The project provided the first in situ CH4 emission data for soil-dwelling Scarabaeidae larvae which were significantly higher than values previously reported by laboratory-based studies. It was also demonstrated for the first time in the field that soil-dwelling Scarabaeidae larvae have the potential to significantly affect net soil CH4 fluxes, underlining the need to include Scarabaeidae larvae in terrestrial CH4 cycle modelling in the future. The combination of the closed static chamber technique with a 13CH4 isotope pool dilution technique for the non-invasive monitoring of gross CH4 fluxes in soils is a promising tool for furthering our understanding of the processes controlling soil net CH4 fluxes, but Is not widely applied yet. The new data analysis routine for the simultaneous analysis of 13C-CH4 and CH4 concentrations in small, discrete gas samples will simplify the application of this technique in future field monitoring and facilitate its wider application.

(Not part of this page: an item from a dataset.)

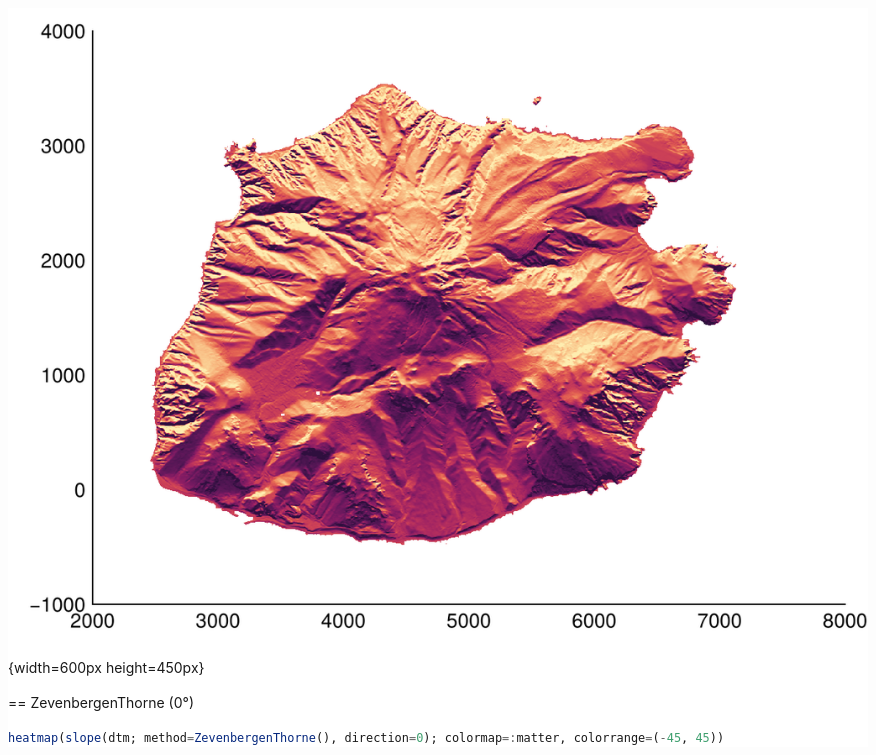 ![](nagdfbw.png){width=600px height=450px}

== ZevenbergenThorne (0°)

```julia
heatmap(slope(dtm; method=ZevenbergenThorne(), direction=0); colormap=:matter, colorrange=(-45, 45))
```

The new acoustic data analysis routine opens up new possibilities for non-invasive and species-specific monitoring of soil-dwelling Scarabaeidae larvae. Acoustic soil monitoring has the potential to greatly increase our ecological knowledge of these animals which is not only beneficial for understanding their role in the terrestrial CH4 cycle, but also for the development of new environmentally friendly pest control strategies. This is especially important in times of climate change since cockchafer infestations are expected to spread again in Europe with increasing soil temperatures. The stridulations recorded during CH4ScarabDetect were the first verified recordings for M. melolontha and M. hippocastani. However, their ecological meaning remains unclear.